1e lezing: Daniël 12,1-3; 2e lezing: Hebreeën 10,11-14.18; evangelie: Marcus 13,24-32
De evangelietekst uit de Willibrordvertaling 1978:
Maar na die verschrikkingen zal in die dagen de zon verduisteren en de maan geen licht meer geven; de sterren zullen van de hemel vallen en de hemelse heerscharen in verwarring geraken; dan zullen zij de Mensenzoon zien komen op de wolken, met grote macht en heerlijkheid. Dan zal Hij zijn engelen uitzenden om zijn uitverkorenen te verzamelen uit de vier windstreken, van het einde der aarde tot het uiteinde des hemels. Trekt uit de vergelijking met de vijgeboom deze les: Wanneer zijn twijgen al zacht worden en beginnen uit te botten, weet ge dat de zomer in aantocht is.
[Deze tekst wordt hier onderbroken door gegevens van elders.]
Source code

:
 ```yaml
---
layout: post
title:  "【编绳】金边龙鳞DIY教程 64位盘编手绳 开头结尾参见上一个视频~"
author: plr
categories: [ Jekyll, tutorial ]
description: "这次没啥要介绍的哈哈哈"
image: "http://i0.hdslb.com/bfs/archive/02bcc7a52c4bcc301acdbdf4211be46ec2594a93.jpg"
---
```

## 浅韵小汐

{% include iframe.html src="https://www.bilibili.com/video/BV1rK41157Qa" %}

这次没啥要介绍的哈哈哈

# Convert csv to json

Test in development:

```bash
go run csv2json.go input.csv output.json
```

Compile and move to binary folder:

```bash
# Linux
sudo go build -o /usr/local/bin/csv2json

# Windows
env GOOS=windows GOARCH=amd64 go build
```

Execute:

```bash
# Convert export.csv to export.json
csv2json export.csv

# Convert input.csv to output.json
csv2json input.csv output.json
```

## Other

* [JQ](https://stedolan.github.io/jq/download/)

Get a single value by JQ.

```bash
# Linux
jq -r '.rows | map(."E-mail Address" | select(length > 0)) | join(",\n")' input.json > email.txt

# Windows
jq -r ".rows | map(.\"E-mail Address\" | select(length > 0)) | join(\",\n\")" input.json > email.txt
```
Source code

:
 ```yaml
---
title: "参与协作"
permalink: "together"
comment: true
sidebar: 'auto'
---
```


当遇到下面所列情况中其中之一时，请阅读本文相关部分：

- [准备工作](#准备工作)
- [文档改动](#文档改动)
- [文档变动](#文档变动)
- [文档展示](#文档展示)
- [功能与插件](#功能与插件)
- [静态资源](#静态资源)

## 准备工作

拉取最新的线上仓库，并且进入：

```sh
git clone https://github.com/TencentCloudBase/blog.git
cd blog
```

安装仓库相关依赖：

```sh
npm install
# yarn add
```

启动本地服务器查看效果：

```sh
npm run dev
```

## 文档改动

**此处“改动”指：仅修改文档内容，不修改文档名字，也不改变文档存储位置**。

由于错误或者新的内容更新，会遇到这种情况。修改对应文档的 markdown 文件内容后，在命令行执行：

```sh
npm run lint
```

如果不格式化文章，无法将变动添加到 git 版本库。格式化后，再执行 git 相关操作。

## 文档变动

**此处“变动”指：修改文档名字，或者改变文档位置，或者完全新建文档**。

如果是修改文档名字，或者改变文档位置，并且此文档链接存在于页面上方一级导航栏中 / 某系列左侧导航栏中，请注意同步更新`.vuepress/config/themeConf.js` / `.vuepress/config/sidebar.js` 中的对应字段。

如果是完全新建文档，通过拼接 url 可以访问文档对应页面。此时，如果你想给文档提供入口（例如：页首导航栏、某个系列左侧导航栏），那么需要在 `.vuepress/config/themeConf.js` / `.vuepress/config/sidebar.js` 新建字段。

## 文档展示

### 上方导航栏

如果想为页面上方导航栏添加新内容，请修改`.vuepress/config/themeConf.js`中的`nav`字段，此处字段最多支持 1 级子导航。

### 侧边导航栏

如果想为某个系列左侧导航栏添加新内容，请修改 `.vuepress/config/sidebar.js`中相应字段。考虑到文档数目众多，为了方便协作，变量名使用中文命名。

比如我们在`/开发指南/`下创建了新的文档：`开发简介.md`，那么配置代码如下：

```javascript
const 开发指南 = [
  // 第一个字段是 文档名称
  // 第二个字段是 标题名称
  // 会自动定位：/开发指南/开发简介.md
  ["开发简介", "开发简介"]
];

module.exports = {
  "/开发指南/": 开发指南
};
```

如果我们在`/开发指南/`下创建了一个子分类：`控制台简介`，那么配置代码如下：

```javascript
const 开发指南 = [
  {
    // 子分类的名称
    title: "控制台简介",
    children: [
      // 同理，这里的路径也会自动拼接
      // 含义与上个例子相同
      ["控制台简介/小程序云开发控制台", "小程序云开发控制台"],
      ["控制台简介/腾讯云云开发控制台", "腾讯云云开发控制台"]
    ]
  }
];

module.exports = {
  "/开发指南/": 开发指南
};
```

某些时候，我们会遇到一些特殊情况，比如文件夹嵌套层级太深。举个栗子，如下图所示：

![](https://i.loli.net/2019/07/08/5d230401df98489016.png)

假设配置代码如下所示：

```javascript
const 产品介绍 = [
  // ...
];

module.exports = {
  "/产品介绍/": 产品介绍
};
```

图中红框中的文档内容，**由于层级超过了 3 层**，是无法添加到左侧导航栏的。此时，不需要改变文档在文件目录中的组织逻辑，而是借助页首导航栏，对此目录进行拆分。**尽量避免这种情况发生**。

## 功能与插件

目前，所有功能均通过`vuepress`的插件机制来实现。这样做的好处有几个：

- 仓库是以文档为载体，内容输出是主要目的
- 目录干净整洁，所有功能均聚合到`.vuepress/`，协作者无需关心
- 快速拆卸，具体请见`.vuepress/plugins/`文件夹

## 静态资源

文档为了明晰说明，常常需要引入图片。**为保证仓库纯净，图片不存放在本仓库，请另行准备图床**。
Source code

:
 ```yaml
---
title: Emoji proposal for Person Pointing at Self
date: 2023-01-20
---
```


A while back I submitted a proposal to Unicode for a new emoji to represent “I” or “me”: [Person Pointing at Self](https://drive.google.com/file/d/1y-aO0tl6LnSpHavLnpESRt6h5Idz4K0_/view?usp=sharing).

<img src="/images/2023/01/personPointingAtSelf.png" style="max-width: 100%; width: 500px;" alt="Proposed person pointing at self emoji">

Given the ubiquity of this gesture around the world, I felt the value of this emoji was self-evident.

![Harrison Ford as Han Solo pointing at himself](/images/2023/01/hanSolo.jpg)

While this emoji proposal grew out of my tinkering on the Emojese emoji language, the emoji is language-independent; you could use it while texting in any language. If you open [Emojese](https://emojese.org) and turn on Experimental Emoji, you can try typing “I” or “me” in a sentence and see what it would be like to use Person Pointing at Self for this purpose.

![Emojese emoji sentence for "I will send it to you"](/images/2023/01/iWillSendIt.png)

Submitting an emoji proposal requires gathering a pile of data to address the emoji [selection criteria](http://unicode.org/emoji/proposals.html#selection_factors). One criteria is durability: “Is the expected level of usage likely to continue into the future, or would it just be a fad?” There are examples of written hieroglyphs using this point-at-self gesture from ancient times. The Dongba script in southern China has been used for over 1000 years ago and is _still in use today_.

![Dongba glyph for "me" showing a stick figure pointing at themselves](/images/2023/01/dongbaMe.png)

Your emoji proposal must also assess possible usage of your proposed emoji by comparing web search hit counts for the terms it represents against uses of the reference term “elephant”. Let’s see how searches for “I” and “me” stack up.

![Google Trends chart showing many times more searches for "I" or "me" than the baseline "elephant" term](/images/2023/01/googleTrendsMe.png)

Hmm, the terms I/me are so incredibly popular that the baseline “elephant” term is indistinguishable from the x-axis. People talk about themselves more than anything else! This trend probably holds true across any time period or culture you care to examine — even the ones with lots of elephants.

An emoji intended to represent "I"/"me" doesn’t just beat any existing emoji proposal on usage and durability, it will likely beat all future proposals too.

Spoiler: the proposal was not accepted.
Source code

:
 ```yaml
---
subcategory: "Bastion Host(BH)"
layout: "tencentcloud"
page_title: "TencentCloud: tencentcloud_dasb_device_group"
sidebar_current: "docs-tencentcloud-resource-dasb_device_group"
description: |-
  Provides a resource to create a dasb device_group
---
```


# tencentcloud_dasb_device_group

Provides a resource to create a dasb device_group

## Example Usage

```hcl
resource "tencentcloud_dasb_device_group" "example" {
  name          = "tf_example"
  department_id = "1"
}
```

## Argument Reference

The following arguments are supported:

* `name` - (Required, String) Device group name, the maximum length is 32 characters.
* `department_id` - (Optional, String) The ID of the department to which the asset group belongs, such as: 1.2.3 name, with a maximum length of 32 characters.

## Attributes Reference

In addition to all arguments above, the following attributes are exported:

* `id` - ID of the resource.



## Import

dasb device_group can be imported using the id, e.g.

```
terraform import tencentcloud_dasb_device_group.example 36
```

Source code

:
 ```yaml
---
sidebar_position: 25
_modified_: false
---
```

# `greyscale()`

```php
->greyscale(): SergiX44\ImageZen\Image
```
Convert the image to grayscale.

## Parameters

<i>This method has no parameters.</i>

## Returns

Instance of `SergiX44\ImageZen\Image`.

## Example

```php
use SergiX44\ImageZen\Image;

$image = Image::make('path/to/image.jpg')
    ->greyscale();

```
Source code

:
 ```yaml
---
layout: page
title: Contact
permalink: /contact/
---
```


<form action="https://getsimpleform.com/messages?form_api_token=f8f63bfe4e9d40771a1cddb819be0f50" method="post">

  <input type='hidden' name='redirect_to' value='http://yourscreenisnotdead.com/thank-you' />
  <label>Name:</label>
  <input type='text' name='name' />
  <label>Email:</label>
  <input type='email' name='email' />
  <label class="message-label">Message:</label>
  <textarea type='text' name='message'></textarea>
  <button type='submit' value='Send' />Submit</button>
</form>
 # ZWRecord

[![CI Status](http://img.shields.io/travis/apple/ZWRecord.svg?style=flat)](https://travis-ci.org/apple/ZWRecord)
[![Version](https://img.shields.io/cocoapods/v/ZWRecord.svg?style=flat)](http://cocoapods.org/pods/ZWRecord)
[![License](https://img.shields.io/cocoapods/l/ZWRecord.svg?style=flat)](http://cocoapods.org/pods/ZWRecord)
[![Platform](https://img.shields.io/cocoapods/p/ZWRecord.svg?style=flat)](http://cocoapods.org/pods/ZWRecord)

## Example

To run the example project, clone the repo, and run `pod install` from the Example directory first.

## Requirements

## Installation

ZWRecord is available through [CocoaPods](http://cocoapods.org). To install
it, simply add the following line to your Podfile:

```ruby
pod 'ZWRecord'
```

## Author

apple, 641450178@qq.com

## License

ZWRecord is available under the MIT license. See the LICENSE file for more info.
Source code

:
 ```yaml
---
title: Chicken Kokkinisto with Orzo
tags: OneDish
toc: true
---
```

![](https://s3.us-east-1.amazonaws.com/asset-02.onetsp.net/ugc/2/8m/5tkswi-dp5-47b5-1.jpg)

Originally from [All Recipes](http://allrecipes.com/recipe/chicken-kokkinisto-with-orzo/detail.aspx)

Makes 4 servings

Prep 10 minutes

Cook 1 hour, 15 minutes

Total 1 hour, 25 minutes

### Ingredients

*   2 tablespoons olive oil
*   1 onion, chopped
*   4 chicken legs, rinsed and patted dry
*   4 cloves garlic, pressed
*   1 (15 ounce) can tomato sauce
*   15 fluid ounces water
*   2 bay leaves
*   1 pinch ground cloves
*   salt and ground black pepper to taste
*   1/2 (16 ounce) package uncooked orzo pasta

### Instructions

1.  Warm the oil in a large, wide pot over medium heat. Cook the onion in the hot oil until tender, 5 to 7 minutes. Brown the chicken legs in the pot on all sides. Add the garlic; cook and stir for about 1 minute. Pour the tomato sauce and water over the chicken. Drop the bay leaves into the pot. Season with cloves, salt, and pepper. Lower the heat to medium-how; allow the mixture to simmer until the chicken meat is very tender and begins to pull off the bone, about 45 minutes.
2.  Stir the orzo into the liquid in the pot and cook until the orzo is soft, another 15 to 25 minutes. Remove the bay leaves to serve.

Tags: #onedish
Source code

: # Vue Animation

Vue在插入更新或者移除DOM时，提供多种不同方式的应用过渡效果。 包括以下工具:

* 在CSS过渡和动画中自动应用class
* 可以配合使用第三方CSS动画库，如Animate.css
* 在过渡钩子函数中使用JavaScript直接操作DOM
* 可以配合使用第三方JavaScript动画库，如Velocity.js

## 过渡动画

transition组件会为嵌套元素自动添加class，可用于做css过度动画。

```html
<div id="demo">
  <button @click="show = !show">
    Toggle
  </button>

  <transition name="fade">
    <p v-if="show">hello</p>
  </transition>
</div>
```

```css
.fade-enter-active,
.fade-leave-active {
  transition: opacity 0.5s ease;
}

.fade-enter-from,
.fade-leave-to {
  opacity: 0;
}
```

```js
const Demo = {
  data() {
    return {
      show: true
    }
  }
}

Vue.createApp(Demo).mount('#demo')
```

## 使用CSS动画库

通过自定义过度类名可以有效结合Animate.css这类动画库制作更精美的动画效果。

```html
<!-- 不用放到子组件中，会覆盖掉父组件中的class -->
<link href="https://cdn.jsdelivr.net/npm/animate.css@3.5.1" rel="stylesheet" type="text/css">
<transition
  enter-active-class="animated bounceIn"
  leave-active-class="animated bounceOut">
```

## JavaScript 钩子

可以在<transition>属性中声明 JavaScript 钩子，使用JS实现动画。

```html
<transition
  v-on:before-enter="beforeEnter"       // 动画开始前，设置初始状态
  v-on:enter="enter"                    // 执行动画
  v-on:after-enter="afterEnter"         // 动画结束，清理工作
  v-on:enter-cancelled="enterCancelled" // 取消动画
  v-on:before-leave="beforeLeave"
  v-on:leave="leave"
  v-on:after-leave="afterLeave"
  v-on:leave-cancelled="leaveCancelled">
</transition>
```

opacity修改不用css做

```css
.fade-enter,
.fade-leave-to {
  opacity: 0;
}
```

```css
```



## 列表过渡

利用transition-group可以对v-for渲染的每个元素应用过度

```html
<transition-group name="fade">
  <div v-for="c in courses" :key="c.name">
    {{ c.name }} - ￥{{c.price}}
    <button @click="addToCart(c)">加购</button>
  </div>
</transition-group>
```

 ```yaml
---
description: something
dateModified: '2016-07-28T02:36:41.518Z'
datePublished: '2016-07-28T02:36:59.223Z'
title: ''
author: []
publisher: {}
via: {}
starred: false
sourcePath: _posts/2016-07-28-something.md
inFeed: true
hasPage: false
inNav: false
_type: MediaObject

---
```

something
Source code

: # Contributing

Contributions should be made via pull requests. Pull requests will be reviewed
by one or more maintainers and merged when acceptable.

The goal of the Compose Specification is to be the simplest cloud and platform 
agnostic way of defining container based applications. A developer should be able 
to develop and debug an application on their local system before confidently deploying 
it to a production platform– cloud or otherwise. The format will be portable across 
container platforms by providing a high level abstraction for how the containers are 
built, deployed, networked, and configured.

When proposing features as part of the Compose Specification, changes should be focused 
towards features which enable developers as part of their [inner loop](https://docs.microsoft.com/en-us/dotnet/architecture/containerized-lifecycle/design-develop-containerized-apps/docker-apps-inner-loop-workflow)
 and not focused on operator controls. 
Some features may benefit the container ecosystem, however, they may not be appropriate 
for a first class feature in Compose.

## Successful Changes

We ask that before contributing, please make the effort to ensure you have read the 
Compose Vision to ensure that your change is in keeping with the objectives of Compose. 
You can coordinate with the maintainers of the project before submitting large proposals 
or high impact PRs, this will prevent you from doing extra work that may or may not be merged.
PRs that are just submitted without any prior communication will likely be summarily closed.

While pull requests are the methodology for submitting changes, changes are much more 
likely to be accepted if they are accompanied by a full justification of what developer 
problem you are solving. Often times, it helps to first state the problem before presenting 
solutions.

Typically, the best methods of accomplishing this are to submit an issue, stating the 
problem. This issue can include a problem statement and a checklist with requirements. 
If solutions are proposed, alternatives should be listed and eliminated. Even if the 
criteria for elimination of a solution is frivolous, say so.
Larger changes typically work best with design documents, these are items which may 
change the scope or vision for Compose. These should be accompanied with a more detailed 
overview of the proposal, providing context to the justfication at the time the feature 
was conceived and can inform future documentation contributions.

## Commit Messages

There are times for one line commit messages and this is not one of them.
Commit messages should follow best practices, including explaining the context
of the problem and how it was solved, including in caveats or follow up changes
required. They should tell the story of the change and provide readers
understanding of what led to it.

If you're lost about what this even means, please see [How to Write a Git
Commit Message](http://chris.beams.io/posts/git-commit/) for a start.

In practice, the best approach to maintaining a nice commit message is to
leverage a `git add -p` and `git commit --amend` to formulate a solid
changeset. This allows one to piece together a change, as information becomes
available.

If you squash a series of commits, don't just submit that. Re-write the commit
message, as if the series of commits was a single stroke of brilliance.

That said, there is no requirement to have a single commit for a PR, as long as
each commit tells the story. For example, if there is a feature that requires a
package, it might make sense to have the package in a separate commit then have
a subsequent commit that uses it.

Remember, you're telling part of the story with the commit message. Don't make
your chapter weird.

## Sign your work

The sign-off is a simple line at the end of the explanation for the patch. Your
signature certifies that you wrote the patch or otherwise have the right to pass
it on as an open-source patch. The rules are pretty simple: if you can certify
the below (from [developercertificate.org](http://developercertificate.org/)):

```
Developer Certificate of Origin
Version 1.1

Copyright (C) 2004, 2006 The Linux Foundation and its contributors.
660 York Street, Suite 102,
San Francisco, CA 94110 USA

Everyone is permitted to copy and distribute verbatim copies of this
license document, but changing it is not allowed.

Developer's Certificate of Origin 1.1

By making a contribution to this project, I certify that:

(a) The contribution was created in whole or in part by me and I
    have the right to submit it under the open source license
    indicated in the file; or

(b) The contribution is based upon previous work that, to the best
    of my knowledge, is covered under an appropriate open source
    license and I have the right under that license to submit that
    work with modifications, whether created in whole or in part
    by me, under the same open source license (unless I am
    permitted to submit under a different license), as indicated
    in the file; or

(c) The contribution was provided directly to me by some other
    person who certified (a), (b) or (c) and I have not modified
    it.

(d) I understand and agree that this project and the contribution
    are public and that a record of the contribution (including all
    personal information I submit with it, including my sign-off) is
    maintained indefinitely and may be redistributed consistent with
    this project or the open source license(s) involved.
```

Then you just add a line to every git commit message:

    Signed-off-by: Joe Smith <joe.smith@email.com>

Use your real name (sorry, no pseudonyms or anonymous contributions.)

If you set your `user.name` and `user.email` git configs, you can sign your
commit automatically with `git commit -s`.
Zo ook, wanneer gij deze dingen ziet, weet dan dat het nabij is, ja voor de deur staat. Voorwaar, Ik zeg u: dit geslacht zal niet voorbijgaan, totdat dit alles gebeurd is. Hemel en aarde zullen voorbijgaan, maar mij woorden zullen niet voorbij gaan. Van die dag of dat uur weet niemand af, zelfs niet de engelen in de hemel, zelfs niet de Zoon, maar de Vader alleen.